Using pytorch to estimate group based traj models

Deep learning, tensors, pytorch. Now that I have that seo junk out of the way 🙂 – I’ve been trying to teach myself some “Deep Learning”, as it is what all of the cool kids are doing these days.

I was having a hard time though with many of the different examples. Many are for image data, and so it was hard for me to translate that to actual applications I am interested in. Many do talk about dimension reduction and reducing to hidden layers, so I thought that was similar in nature to latent class analysis, such as group-based-trajectory-modelling (GBTM).

If you aren’t familiar with GBTM, imagine a scenario in which you cluster data, and then you estimate a different regression model to predict some outcome for each subset of the clustered data. This is just a way to do that whole set-up in one go, instead of doing each part separately. It has quite a few different names – latent class analysis and mixture modelling are two common ones. The only thing really different about GBTM is that you have repeated observations – so if you follow the same person over time, they should always be assigned to the same cluster/mixture.

In short you totally can do GBTM models in deep learning libraries (as I will show), but actually most examples that I have walked through are more akin to dimension reduction of columns (so like PCA/Canonical Correlation). But the deep learning libraries are flexible enough to do the latent class analysis I want here. As far as I can tell they are basically just a nice way to estimate systems of equations (with a ton of potential parameters, and do it on the GPU if you want).

So I took it as a challenge to estimate GBTM models in a deep learning library – here pytorch. In terms of the different architectures/libraries (e.g. pytorch, tensorflow, Vowpal Wabbit) I just chose pytorch because one of my co-workers suggested pytorch was easier to learn!

I’ve posted a more detailed notebook of the code, but it worked out quite well. So first I simulated two groups of data (50 observations in each group and 11 time periods). I added a tiny bit of random noise, so this (I was hoping) should be a pretty tame problem for the machine to learn.

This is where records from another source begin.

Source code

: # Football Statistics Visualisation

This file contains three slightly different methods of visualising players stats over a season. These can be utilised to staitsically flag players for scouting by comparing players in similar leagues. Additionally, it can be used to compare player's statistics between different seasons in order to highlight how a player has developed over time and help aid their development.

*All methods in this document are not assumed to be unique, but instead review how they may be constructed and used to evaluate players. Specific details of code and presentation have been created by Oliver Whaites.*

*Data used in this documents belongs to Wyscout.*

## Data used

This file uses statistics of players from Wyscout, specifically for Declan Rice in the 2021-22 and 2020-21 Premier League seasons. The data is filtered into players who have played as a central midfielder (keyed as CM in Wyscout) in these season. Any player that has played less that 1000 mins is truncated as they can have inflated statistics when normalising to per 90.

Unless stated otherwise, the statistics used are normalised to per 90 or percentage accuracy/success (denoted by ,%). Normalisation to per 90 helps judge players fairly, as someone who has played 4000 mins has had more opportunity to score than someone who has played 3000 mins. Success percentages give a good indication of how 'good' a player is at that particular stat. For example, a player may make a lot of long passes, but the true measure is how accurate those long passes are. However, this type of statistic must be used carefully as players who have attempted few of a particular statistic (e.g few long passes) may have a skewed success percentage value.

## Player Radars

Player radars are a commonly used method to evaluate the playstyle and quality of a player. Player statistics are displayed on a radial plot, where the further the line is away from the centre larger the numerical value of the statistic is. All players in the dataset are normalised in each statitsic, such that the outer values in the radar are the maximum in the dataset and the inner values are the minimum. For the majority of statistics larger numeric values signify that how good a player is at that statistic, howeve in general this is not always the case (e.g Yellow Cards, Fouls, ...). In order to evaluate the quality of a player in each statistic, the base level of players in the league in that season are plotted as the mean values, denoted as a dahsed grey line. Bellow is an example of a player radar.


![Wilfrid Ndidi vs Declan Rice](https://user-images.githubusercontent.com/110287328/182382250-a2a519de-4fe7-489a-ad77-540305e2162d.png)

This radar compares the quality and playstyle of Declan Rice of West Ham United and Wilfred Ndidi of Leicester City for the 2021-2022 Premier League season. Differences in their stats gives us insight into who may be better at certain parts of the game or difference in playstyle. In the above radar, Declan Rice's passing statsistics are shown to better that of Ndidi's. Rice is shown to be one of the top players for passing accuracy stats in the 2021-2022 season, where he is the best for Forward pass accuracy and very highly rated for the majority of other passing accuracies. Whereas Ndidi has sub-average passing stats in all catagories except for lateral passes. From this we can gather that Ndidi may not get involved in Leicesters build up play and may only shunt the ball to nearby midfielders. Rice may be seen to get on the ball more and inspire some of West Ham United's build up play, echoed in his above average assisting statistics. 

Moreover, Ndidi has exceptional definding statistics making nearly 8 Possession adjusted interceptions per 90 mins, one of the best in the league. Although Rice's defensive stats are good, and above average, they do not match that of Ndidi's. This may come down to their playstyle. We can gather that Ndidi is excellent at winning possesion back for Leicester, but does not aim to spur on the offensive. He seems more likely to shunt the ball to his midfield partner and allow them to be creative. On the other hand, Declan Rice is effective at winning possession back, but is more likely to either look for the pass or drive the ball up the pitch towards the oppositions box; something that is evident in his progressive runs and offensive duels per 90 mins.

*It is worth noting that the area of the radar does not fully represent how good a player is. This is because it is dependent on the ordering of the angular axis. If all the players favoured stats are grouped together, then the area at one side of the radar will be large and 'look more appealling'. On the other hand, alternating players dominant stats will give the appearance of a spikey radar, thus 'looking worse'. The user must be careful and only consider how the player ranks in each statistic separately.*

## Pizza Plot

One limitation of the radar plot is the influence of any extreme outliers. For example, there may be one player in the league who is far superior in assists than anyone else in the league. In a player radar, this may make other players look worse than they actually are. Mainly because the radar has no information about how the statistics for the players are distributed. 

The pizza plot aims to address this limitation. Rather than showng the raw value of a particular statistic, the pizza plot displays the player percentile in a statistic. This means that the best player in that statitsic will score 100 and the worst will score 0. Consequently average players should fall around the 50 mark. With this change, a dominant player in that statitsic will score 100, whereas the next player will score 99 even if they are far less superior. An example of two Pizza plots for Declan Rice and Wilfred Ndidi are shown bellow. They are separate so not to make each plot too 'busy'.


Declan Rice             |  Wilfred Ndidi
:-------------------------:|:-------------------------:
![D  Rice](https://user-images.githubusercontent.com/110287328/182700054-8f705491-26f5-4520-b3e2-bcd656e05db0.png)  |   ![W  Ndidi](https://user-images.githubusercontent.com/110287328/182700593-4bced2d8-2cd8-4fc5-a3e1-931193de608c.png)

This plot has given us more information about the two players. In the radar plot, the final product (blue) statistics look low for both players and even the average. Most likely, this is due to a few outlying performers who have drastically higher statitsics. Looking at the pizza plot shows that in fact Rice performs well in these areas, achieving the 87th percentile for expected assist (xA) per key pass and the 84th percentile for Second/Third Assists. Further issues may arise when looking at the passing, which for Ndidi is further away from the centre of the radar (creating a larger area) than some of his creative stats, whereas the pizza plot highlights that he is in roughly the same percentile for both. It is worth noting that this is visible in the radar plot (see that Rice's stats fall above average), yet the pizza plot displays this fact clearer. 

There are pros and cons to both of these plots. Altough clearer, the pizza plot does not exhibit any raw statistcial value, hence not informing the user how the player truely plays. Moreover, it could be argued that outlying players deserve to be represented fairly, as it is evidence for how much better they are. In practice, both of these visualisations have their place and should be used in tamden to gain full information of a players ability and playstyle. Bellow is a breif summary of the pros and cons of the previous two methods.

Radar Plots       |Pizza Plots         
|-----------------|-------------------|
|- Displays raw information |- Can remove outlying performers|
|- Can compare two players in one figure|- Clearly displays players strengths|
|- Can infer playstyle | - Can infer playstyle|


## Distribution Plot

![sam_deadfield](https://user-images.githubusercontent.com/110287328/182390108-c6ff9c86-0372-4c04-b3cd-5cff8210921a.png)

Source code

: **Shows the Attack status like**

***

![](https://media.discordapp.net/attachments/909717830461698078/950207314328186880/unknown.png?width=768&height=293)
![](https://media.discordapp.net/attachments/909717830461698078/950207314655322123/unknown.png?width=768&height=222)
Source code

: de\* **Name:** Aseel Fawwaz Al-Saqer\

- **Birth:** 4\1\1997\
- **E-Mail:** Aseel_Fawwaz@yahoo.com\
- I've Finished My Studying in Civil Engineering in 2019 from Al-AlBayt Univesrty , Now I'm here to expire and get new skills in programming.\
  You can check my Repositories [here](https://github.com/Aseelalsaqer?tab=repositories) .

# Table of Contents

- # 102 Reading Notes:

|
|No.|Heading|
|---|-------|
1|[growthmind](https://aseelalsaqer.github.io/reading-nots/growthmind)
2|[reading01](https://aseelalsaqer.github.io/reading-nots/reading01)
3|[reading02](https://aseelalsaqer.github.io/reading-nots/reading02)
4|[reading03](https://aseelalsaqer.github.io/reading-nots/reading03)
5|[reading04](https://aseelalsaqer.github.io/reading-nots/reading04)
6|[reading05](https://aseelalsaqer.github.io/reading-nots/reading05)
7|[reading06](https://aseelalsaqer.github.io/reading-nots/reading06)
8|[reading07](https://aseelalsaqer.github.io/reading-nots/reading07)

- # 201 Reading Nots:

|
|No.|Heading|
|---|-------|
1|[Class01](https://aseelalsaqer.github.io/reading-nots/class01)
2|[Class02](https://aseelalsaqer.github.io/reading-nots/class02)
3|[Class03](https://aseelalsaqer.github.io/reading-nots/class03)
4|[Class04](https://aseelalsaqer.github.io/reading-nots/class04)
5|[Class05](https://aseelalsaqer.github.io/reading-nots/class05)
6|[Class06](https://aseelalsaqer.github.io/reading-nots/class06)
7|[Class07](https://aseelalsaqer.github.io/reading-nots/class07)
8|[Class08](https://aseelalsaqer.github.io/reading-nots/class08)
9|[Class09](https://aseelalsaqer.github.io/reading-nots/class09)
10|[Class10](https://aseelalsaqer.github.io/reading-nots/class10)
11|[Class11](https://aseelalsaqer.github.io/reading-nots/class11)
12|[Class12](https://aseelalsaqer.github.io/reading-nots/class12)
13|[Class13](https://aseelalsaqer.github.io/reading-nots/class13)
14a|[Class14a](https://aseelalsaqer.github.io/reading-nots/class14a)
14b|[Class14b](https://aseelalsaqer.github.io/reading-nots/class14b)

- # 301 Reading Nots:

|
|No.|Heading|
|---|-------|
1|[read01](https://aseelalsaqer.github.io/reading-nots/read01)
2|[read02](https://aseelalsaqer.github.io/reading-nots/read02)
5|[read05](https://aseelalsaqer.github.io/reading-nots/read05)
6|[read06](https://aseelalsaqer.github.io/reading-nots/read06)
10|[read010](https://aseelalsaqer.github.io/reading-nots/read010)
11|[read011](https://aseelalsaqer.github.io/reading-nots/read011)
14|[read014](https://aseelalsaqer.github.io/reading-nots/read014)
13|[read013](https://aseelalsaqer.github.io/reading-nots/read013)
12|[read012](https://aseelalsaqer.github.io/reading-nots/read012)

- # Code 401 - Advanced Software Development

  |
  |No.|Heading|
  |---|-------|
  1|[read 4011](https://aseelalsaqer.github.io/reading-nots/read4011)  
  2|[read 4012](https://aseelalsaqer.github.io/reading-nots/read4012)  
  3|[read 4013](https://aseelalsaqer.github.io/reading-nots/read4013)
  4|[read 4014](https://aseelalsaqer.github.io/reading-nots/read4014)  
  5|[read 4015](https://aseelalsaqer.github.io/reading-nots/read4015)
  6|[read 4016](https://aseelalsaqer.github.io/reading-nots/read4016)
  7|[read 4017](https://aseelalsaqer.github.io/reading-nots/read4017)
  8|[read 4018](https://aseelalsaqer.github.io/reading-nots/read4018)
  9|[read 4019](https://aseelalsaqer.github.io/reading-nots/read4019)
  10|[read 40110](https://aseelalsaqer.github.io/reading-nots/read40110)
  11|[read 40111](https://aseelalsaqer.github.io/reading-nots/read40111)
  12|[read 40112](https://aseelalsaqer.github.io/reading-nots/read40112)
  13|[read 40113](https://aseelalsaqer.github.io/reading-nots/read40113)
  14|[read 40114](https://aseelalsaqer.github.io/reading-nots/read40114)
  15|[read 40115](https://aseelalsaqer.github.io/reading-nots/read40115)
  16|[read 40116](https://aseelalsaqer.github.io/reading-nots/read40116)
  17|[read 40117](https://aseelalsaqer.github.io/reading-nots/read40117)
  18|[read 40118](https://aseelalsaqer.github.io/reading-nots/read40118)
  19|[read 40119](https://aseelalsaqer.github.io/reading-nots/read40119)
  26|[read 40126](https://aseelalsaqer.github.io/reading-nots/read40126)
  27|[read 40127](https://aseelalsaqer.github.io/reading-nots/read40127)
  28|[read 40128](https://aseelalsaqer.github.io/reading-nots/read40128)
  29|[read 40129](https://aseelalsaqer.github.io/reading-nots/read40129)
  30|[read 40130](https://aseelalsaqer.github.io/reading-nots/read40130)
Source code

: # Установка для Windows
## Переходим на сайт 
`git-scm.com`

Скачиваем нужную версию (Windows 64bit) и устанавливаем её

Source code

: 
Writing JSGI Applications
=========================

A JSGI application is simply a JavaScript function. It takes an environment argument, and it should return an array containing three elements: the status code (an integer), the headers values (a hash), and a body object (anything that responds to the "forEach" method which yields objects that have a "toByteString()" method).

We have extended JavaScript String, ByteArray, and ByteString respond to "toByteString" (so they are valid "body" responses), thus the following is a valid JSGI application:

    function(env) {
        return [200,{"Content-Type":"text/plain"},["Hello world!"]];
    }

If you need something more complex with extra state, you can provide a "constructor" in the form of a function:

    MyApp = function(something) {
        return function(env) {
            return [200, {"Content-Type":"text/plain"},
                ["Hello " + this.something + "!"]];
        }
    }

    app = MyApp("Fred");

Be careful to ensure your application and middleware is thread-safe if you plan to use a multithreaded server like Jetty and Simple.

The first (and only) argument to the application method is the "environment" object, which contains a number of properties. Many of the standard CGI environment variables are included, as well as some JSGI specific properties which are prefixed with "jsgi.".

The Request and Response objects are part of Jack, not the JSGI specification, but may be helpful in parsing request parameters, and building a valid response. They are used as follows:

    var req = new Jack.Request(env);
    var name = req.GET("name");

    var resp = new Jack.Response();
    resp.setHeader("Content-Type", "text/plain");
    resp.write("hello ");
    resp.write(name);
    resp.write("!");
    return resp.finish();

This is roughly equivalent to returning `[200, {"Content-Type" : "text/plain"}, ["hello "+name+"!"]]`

The code to generate a pytorch module and have the machine churn out the gradients is pretty slick (less than 30 lines total of non-comments). Many GBTM code bases make you do the analysis in wide format (so one row is an observation), but here I was able to figure out how to set it up in long data format, which makes it real easy to generalize to unbalanced data.

It took quite a few iterations to converge though, (iterations were super fast, but it is a tiny problem, so not sure how timing will generalize) and only converged when using the Adam optimizer (stochastic gradient descent converged to an answer with a similar mean square error, but not to anywhere near the right answer). These models are notorious for converging to sub-optimal locations, so that may just be an intrinsic part of the problem and a good library needs to do better with starting conditions.

I have a few notes about potential updates to the code at the end of my Jupyter notebook. For count or binomial 0/1 data, that should be a pretty easy update. Also need to write code to do out of sample predictions (which I think I can figure out as well). A harder problem I am not sure how to figure out is to do an equation for the latent groups inside of the function. And I don’t know how to get standard errors for the coefficient estimates. Hopefully I can figure that out while trying to teach myself some more deep learning. I have a few convolution ideas I want to try out for spatial-temporal crime forecasting and include proactive police feedback, but I won’t get around to them for quite awhile I imagine.